Data extracts:
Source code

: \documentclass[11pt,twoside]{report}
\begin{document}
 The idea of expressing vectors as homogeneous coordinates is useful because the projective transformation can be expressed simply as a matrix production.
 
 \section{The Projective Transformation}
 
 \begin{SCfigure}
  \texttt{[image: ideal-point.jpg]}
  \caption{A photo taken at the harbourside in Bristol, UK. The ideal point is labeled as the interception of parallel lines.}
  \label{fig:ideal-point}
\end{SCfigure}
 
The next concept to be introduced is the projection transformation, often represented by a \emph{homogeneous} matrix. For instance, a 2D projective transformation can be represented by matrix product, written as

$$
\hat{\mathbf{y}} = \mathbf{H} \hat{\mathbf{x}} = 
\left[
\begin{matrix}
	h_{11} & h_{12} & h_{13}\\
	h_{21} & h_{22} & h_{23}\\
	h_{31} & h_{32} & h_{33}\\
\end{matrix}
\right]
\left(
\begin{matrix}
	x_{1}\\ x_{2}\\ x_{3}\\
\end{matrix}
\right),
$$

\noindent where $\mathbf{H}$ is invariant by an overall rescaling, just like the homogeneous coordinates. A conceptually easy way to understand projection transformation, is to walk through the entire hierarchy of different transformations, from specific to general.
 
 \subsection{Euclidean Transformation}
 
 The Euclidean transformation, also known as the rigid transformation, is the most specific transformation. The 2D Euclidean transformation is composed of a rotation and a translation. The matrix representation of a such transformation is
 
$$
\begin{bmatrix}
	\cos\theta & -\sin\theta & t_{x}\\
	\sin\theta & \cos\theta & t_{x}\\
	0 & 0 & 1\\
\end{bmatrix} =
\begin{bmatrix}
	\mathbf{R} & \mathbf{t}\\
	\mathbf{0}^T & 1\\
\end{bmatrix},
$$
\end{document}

---

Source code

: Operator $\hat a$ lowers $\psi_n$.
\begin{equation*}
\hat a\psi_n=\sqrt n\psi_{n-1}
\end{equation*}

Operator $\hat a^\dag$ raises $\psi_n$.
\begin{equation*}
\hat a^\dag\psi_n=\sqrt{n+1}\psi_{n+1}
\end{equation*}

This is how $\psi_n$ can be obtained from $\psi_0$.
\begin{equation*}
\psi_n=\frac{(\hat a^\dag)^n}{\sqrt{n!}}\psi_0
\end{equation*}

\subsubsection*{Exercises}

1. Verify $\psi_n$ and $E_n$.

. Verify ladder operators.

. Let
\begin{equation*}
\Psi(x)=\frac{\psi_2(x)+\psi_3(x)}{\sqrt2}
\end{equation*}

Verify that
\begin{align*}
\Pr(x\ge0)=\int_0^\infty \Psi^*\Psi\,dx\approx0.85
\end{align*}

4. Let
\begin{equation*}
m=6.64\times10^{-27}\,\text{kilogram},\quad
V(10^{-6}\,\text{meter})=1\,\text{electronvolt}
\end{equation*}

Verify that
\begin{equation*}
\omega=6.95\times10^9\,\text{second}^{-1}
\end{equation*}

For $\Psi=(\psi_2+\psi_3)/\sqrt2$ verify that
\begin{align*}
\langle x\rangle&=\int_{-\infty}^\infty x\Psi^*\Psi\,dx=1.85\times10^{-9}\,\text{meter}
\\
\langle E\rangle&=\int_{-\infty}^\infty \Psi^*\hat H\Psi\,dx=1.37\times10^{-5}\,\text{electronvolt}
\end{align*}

Activity:
What is needed is every line of the records above that contains the word "ideal".

Solution for this exercise:
  \texttt{[image: ideal-point.jpg]}
  \caption{A photo taken at the harbourside in Bristol, UK. The ideal point is labeled as the interception of parallel lines.}
  \label{fig:ideal-point}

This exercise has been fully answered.